** SOURCE DATA follows **

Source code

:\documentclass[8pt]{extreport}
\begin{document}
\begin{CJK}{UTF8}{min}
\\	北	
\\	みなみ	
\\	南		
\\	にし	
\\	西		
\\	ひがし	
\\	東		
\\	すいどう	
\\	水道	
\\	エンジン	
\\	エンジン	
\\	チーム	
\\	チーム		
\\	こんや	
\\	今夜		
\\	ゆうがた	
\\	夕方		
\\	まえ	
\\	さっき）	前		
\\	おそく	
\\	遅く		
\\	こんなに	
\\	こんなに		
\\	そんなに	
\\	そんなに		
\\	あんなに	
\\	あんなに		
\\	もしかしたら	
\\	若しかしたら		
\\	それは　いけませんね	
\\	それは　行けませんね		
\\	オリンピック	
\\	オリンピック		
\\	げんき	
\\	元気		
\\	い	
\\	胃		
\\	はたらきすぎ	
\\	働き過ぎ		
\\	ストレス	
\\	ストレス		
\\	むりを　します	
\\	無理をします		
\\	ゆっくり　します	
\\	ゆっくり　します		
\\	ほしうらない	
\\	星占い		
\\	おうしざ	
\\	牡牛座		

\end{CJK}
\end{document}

** End of SOURCE DATA **

» **TASK DIRECTIONS**: Your reply should match the data above exactly, line for line.

» **ANSWER AREA**:
Source code

:\documentclass[8pt]{extreport}
\begin{document}
\begin{CJK}{UTF8}{min}
\\	北	
\\	みなみ	
\\	南		
\\	にし	
\\	西		
\\	ひがし	
\\	東		
\\	すいどう	
\\	水道	
\\	エンジン	
\\	エンジン	
\\	チーム	
\\	チーム		
\\	こんや	
\\	今夜		
\\	ゆうがた	
\\	夕方		
\\	まえ	
\\	さっき）	前		
\\	おそく	
\\	遅く		
\\	こんなに	
\\	こんなに		
\\	そんなに	
\\	そんなに		
\\	あんなに	
\\	あんなに		
\\	もしかしたら	
\\	若しかしたら		
\\	それは　いけませんね	
\\	それは　行けませんね		
\\	オリンピック	
\\	オリンピック		
\\	げんき	
\\	元気		
\\	い	
\\	胃		
\\	はたらきすぎ	
\\	働き過ぎ		
\\	ストレス	
\\	ストレス		
\\	むりを　します	
\\	無理をします		
\\	ゆっくり　します	
\\	ゆっくり　します		
\\	ほしうらない	
\\	星占い		
\\	おうしざ	
\\	牡牛座		

\end{CJK}
\end{document}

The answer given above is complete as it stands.